**Aim of the task**. The response must be made up of the lines in the entries below that contain "badge".

*** Records

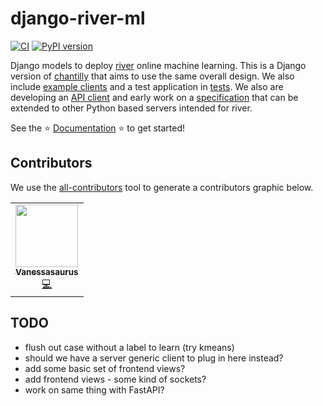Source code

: # django-river-ml

[![CI](https://github.com/vsoch/django-river-ml/actions/workflows/main.yml/badge.svg)](https://github.com/vsoch/django-river-ml/actions/workflows/main.yml)
[![PyPI version](https://badge.fury.io/py/django-river-ml.svg)](https://badge.fury.io/py/django-river-ml)

Django models to deploy [river](https://riverml.xyz) online machine learning. 
This is a Django version of [chantilly](https://github.com/online-ml/chantilly) that aims to use the
same overall design. We also include [example clients](https://github.com/vsoch/django-river-ml/tree/main/examples) and a test application in [tests](https://github.com/vsoch/django-river-ml/tree/main/tests). We also are developing an [API client](https://github.com/vsoch/riverapi) and early work on a 
[specification](https://vsoch.github.io/riverapi/getting_started/spec.html) that can be extended to other
Python based servers intended for river.

See the ⭐️ [Documentation](https://vsoch.github.io/django-river-ml/) ⭐️ to get started!

## Contributors

We use the [all-contributors](https://github.com/all-contributors/all-contributors) 
tool to generate a contributors graphic below.

<!-- ALL-CONTRIBUTORS-LIST:START - Do not remove or modify this section -->
<!-- prettier-ignore-start -->
<!-- markdownlint-disable -->
<table>
  <tr>
    <td align="center"><a href="https://vsoch.github.io"><img src="https://avatars.githubusercontent.com/u/814322?v=4?s=100" width="100px;" alt=""/><br /><sub><b>Vanessasaurus</b></sub></a><br /><a href="https://github.com/vsoch/django-river-ml/commits?author=vsoch" title="Code">💻</a></td>
  </tr>
</table>

<!-- markdownlint-restore -->
<!-- prettier-ignore-end -->

<!-- ALL-CONTRIBUTORS-LIST:END -->


## TODO

- flush out case without a label to learn (try kmeans)
- should we have a server generic client to plug in here instead?
- add some basic set of frontend views?
- add frontend views - some kind of sockets?
- work on same thing with FastAPI?
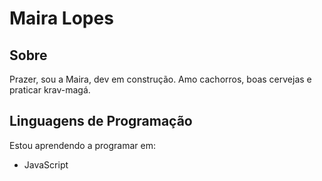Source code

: # Maira Lopes

## Sobre
Prazer, sou a Maira, dev em construção. Amo cachorros, boas cervejas e praticar krav-magá.

## Linguagens de Programação

Estou aprendendo a programar em:

- JavaScript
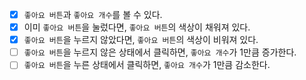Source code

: - [x] `좋아요 버튼`과 `좋아요 개수`를 볼 수 있다.
- [x] 이미 `좋아요 버튼`을 눌렀다면, `좋아요 버튼`의 색상이 채워져 있다.
- [x] `좋아요 버튼`을 누르지 않았다면, `좋아요 버튼`의 색상이 비워져 있다.
- [ ] `좋아요 버튼`을 누르지 않은 상태에서 클릭하면, `좋아요 개수`가 1만큼 증가한다.
- [ ] `좋아요 버튼`을 누른 상태에서 클릭하면, `좋아요 개수`가 1만큼 감소한다.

******

**Written response**.
[![CI](https://github.com/vsoch/django-river-ml/actions/workflows/main.yml/badge.svg)](https://github.com/vsoch/django-river-ml/actions/workflows/main.yml)
[![PyPI version](https://badge.fury.io/py/django-river-ml.svg)](https://badge.fury.io/py/django-river-ml)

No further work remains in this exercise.